In general I struggle to see how to apply these situations to my own game, because when I see stuff like "PIO calls twice with the nut low gutshot IP" I presume a lot of the reason is for board coverage so that we can have the nuts on certain runouts, or to balance super advanced bluffs that PIO does vs itself that I don't need to worry about.
From a practical point of view in small to midstakes games, am I giving up too much by just folding turn in these spots, and shrugging when I see them in review?
April 12, 2019 | 7:07 p.m.
11.36 - SB opens A4s, checks every st on KJQJ3. You say you like checking down 77, especially vs a pool that doesn't find a bluff with A4s. I thought that paired boards in BvB changed the thresholds for thin valuebetting and strong bluffing, since its harder for us to have a pair when there's only 4 cards on the board we could have hit instead of 5, so I would usually check all A highs here because we have lots of worse hands that can bluff. I also feel like we're not folding out anything worse unless we bet huge - pairs will just call, so our A high bluffs really just fold out hands we are ahead of. Is this too nitty an approach?
March 8, 2019 | 6:04 p.m.
At 6.30 we open BTN and BB defends, flop is J32s, you say this is a relatively low EV board for us, which surprised me. Is it that he has more two pairs combos? Even so, we have all the overpairs and TPTK, and we have more flush draws than him.
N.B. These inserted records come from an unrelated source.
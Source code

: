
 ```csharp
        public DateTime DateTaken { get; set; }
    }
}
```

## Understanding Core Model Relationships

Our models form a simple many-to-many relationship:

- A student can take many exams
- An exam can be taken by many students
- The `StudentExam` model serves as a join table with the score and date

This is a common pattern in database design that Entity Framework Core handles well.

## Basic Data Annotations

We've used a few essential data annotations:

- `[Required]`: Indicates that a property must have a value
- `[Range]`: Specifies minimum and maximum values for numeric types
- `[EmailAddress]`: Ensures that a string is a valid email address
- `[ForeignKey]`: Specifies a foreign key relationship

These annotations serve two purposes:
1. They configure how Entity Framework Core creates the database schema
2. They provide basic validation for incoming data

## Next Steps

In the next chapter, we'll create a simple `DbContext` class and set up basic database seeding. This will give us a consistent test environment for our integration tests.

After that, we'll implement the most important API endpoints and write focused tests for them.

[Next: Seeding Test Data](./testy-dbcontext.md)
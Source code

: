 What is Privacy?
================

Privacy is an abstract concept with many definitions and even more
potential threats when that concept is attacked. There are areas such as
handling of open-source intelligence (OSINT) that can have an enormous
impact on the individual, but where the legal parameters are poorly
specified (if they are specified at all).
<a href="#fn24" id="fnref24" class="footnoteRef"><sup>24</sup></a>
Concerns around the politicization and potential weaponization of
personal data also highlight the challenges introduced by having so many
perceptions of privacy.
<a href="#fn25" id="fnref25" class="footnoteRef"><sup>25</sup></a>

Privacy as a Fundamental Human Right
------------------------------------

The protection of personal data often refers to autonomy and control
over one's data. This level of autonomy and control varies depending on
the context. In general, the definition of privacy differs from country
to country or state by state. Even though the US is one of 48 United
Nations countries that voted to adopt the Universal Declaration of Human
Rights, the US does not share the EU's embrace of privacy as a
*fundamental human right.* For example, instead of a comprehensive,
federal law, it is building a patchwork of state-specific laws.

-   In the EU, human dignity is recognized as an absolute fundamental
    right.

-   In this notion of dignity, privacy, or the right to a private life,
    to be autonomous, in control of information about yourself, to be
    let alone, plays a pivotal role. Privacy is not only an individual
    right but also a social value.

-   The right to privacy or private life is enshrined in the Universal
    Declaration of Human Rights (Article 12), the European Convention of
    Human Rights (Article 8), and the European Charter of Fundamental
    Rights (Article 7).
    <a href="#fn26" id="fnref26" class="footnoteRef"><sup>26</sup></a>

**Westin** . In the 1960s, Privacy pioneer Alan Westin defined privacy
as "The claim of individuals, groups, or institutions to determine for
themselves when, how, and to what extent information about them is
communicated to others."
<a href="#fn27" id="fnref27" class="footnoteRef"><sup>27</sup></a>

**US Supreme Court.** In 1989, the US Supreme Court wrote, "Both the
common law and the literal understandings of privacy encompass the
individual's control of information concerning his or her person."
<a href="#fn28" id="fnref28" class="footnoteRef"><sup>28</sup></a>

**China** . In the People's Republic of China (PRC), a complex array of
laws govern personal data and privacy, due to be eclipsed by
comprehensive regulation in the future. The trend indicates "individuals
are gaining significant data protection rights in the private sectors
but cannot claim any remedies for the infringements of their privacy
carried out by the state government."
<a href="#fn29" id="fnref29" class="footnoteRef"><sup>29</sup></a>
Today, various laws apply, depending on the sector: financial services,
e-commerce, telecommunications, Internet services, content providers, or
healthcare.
I know there are some narrow range spots where BB having the two pairs is really important (UTG open vs BB defend for example), but I had presumed that this wasn't as relevant BTN vs BB where ranges are so wide, so I've been betting this board 100% for a small size. Is this a mistake?
March 8, 2019 | 5:56 p.m.
Hey John, nice video. I'm new to PIO and trying to learn by running the same sims myself, but using my own ranges/sizings. In this one, I used my SB vs BTN 3bet range for 100bb cash games, with no ante, and the results I got were very different - OOP cbetting about 45% of the time.
Obviously I made some changes to the setup, tighter ranges, only one (small) betsize, but it still seems like a huge discrepancy. It would be great if you could take a look at the setup and see if I've done something wrong. (The only other difference is that I have it set to round strategies to 1/10 to make it easier to look at)
March 6, 2019 | 5:24 p.m.
Really enjoying these videos, but I have a beginners PIO question - I'm trying to follow along at home and run the same spots. At 20.32, I can see how you have set up the sim for the spot where we 3bet from the SB and are deciding whether to bet. But in your sim, unless I misunderstood, you have OOP and IP mixed up - OOP (the SB 3bettor) has no bet sizes on the flop, only raises, and its IP which has bets and raises. Does it not matter, or am I misunderstanding something?